• Assignment: Once you have read the data below, print all of it exactly.

= Beginning of Section =

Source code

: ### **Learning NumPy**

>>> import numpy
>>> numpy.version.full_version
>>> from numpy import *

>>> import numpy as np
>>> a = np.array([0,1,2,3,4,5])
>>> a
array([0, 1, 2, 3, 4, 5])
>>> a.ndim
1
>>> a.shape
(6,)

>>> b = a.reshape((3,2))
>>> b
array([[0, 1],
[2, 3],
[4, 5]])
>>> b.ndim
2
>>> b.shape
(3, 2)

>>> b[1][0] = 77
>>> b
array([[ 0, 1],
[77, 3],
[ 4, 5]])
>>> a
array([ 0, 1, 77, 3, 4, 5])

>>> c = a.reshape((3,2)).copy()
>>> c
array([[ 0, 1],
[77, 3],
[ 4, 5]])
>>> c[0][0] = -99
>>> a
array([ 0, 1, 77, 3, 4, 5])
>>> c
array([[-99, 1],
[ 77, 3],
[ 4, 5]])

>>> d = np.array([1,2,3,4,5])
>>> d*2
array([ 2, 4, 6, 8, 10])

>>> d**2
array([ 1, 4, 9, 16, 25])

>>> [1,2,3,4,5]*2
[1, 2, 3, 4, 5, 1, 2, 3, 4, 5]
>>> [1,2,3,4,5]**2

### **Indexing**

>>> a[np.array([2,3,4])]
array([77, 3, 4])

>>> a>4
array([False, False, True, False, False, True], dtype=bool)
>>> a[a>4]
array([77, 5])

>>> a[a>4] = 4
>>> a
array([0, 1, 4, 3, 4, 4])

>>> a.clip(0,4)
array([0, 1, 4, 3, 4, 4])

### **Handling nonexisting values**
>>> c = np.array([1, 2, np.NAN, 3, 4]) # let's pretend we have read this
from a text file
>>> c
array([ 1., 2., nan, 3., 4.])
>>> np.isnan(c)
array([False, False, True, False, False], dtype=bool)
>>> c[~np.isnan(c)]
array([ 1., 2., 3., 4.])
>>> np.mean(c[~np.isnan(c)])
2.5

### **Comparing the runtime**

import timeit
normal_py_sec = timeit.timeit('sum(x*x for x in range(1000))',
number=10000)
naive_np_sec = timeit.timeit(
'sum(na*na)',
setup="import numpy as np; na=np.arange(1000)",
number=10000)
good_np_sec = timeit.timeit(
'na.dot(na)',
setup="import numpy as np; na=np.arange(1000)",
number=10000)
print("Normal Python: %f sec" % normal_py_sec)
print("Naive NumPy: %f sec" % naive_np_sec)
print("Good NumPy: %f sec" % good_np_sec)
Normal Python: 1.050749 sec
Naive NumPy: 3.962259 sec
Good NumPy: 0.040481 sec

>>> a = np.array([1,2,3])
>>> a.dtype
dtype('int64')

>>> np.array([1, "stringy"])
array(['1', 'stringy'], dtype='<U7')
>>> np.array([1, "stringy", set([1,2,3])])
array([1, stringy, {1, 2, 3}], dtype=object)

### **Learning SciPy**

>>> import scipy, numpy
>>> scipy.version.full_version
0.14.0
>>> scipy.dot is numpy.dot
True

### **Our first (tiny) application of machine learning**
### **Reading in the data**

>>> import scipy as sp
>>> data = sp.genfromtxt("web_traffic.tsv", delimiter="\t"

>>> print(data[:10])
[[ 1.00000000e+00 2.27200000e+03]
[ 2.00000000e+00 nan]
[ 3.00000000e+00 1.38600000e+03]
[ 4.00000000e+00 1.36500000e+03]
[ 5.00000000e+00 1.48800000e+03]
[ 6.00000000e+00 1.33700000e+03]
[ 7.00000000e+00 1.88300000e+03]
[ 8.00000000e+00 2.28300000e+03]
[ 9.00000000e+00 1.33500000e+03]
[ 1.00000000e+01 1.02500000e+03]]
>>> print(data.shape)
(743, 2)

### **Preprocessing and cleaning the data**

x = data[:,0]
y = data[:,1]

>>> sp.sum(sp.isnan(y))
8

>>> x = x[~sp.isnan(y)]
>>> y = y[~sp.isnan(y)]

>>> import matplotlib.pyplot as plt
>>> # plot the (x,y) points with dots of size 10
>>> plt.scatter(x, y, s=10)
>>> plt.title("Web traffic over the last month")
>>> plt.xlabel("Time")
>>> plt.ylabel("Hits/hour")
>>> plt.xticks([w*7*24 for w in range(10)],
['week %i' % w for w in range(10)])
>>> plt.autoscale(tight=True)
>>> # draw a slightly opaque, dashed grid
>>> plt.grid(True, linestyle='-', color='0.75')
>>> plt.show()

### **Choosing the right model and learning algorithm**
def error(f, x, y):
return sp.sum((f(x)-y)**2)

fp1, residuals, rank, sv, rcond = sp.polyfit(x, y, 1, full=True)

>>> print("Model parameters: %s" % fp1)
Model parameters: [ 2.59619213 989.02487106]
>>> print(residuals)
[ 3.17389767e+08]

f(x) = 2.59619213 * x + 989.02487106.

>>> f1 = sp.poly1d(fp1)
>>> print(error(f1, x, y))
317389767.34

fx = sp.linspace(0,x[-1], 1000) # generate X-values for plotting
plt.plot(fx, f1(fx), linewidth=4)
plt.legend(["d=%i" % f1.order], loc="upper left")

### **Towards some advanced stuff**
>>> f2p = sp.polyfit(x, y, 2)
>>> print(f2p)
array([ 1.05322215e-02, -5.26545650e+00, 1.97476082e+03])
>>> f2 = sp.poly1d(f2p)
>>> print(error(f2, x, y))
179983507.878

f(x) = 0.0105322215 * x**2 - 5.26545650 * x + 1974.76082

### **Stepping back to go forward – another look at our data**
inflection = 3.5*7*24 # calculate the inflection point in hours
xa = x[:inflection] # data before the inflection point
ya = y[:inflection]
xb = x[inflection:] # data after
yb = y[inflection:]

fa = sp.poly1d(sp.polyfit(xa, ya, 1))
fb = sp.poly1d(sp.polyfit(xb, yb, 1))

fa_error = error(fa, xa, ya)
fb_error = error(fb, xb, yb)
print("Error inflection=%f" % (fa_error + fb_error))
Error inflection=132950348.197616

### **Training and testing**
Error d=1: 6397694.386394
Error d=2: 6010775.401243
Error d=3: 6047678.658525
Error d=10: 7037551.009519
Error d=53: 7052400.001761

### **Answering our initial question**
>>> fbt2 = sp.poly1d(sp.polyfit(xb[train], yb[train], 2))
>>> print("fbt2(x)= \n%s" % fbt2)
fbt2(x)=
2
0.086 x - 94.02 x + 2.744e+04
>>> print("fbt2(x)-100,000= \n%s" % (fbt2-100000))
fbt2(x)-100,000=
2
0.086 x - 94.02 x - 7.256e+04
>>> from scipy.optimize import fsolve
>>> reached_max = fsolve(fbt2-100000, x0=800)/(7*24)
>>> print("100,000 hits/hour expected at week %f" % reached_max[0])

= End of Section =

• Exercise solution:
Source code

: ### **Learning NumPy**

>>> import numpy
>>> numpy.version.full_version
>>> from numpy import *

>>> import numpy as np
>>> a = np.array([0,1,2,3,4,5])
>>> a
array([0, 1, 2, 3, 4, 5])
>>> a.ndim
1
>>> a.shape
(6,)

>>> b = a.reshape((3,2))
>>> b
array([[0, 1],
[2, 3],
[4, 5]])
>>> b.ndim
2
>>> b.shape
(3, 2)

>>> b[1][0] = 77
>>> b
array([[ 0, 1],
[77, 3],
[ 4, 5]])
>>> a
array([ 0, 1, 77, 3, 4, 5])

>>> c = a.reshape((3,2)).copy()
>>> c
array([[ 0, 1],
[77, 3],
[ 4, 5]])
>>> c[0][0] = -99
>>> a
array([ 0, 1, 77, 3, 4, 5])
>>> c
array([[-99, 1],
[ 77, 3],
[ 4, 5]])

>>> d = np.array([1,2,3,4,5])
>>> d*2
array([ 2, 4, 6, 8, 10])

>>> d**2
array([ 1, 4, 9, 16, 25])

>>> [1,2,3,4,5]*2
[1, 2, 3, 4, 5, 1, 2, 3, 4, 5]
>>> [1,2,3,4,5]**2

### **Indexing**

>>> a[np.array([2,3,4])]
array([77, 3, 4])

>>> a>4
array([False, False, True, False, False, True], dtype=bool)
>>> a[a>4]
array([77, 5])

>>> a[a>4] = 4
>>> a
array([0, 1, 4, 3, 4, 4])

>>> a.clip(0,4)
array([0, 1, 4, 3, 4, 4])

### **Handling nonexisting values**
>>> c = np.array([1, 2, np.NAN, 3, 4]) # let's pretend we have read this
from a text file
>>> c
array([ 1., 2., nan, 3., 4.])
>>> np.isnan(c)
array([False, False, True, False, False], dtype=bool)
>>> c[~np.isnan(c)]
array([ 1., 2., 3., 4.])
>>> np.mean(c[~np.isnan(c)])
2.5

### **Comparing the runtime**

import timeit
normal_py_sec = timeit.timeit('sum(x*x for x in range(1000))',
number=10000)
naive_np_sec = timeit.timeit(
'sum(na*na)',
setup="import numpy as np; na=np.arange(1000)",
number=10000)
good_np_sec = timeit.timeit(
'na.dot(na)',
setup="import numpy as np; na=np.arange(1000)",
number=10000)
print("Normal Python: %f sec" % normal_py_sec)
print("Naive NumPy: %f sec" % naive_np_sec)
print("Good NumPy: %f sec" % good_np_sec)
Normal Python: 1.050749 sec
Naive NumPy: 3.962259 sec
Good NumPy: 0.040481 sec

>>> a = np.array([1,2,3])
>>> a.dtype
dtype('int64')

>>> np.array([1, "stringy"])
array(['1', 'stringy'], dtype='<U7')
>>> np.array([1, "stringy", set([1,2,3])])
array([1, stringy, {1, 2, 3}], dtype=object)

### **Learning SciPy**

>>> import scipy, numpy
>>> scipy.version.full_version
0.14.0
>>> scipy.dot is numpy.dot
True

### **Our first (tiny) application of machine learning**
### **Reading in the data**

>>> import scipy as sp
>>> data = sp.genfromtxt("web_traffic.tsv", delimiter="\t"

>>> print(data[:10])
[[ 1.00000000e+00 2.27200000e+03]
[ 2.00000000e+00 nan]
[ 3.00000000e+00 1.38600000e+03]
[ 4.00000000e+00 1.36500000e+03]
[ 5.00000000e+00 1.48800000e+03]
[ 6.00000000e+00 1.33700000e+03]
[ 7.00000000e+00 1.88300000e+03]
[ 8.00000000e+00 2.28300000e+03]
[ 9.00000000e+00 1.33500000e+03]
[ 1.00000000e+01 1.02500000e+03]]
>>> print(data.shape)
(743, 2)

### **Preprocessing and cleaning the data**

x = data[:,0]
y = data[:,1]

>>> sp.sum(sp.isnan(y))
8

>>> x = x[~sp.isnan(y)]
>>> y = y[~sp.isnan(y)]

>>> import matplotlib.pyplot as plt
>>> # plot the (x,y) points with dots of size 10
>>> plt.scatter(x, y, s=10)
>>> plt.title("Web traffic over the last month")
>>> plt.xlabel("Time")
>>> plt.ylabel("Hits/hour")
>>> plt.xticks([w*7*24 for w in range(10)],
['week %i' % w for w in range(10)])
>>> plt.autoscale(tight=True)
>>> # draw a slightly opaque, dashed grid
>>> plt.grid(True, linestyle='-', color='0.75')
>>> plt.show()

### **Choosing the right model and learning algorithm**
def error(f, x, y):
return sp.sum((f(x)-y)**2)

fp1, residuals, rank, sv, rcond = sp.polyfit(x, y, 1, full=True)

>>> print("Model parameters: %s" % fp1)
Model parameters: [ 2.59619213 989.02487106]
>>> print(residuals)
[ 3.17389767e+08]

f(x) = 2.59619213 * x + 989.02487106.

>>> f1 = sp.poly1d(fp1)
>>> print(error(f1, x, y))
317389767.34

fx = sp.linspace(0,x[-1], 1000) # generate X-values for plotting
plt.plot(fx, f1(fx), linewidth=4)
plt.legend(["d=%i" % f1.order], loc="upper left")

### **Towards some advanced stuff**
>>> f2p = sp.polyfit(x, y, 2)
>>> print(f2p)
array([ 1.05322215e-02, -5.26545650e+00, 1.97476082e+03])
>>> f2 = sp.poly1d(f2p)
>>> print(error(f2, x, y))
179983507.878

f(x) = 0.0105322215 * x**2 - 5.26545650 * x + 1974.76082

### **Stepping back to go forward – another look at our data**
inflection = 3.5*7*24 # calculate the inflection point in hours
xa = x[:inflection] # data before the inflection point
ya = y[:inflection]
xb = x[inflection:] # data after
yb = y[inflection:]

fa = sp.poly1d(sp.polyfit(xa, ya, 1))
fb = sp.poly1d(sp.polyfit(xb, yb, 1))

fa_error = error(fa, xa, ya)
fb_error = error(fb, xb, yb)
print("Error inflection=%f" % (fa_error + fb_error))
Error inflection=132950348.197616

### **Training and testing**
Error d=1: 6397694.386394
Error d=2: 6010775.401243
Error d=3: 6047678.658525
Error d=10: 7037551.009519
Error d=53: 7052400.001761

### **Answering our initial question**
>>> fbt2 = sp.poly1d(sp.polyfit(xb[train], yb[train], 2))
>>> print("fbt2(x)= \n%s" % fbt2)
fbt2(x)=
2
0.086 x - 94.02 x + 2.744e+04
>>> print("fbt2(x)-100,000= \n%s" % (fbt2-100000))
fbt2(x)-100,000=
2
0.086 x - 94.02 x - 7.256e+04
>>> from scipy.optimize import fsolve
>>> reached_max = fsolve(fbt2-100000, x0=800)/(7*24)
>>> print("100,000 hits/hour expected at week %f" % reached_max[0])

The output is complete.